## Your objective
Please find the lines in the entries below that contain the word "this", and copy each one.
++++ Supplied records
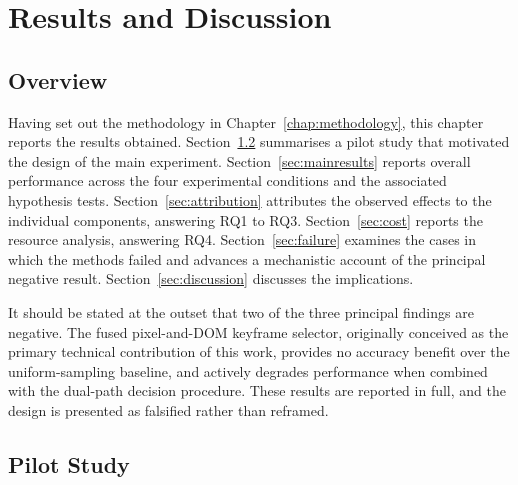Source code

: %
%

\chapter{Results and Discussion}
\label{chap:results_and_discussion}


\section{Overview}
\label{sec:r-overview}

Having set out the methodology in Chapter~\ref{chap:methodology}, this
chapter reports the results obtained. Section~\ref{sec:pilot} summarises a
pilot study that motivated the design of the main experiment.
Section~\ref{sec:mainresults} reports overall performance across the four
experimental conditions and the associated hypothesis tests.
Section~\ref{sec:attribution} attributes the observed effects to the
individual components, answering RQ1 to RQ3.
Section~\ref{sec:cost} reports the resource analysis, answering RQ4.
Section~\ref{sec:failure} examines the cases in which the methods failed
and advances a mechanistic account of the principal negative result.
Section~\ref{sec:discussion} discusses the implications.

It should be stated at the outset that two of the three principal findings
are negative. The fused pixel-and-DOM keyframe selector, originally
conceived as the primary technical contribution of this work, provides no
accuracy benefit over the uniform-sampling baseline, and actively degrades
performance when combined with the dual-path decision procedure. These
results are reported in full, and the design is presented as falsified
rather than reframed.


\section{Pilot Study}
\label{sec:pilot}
++++++++
## Task response
Having set out the methodology in Chapter~\ref{chap:methodology}, this
conceived as the primary technical contribution of this work, provides no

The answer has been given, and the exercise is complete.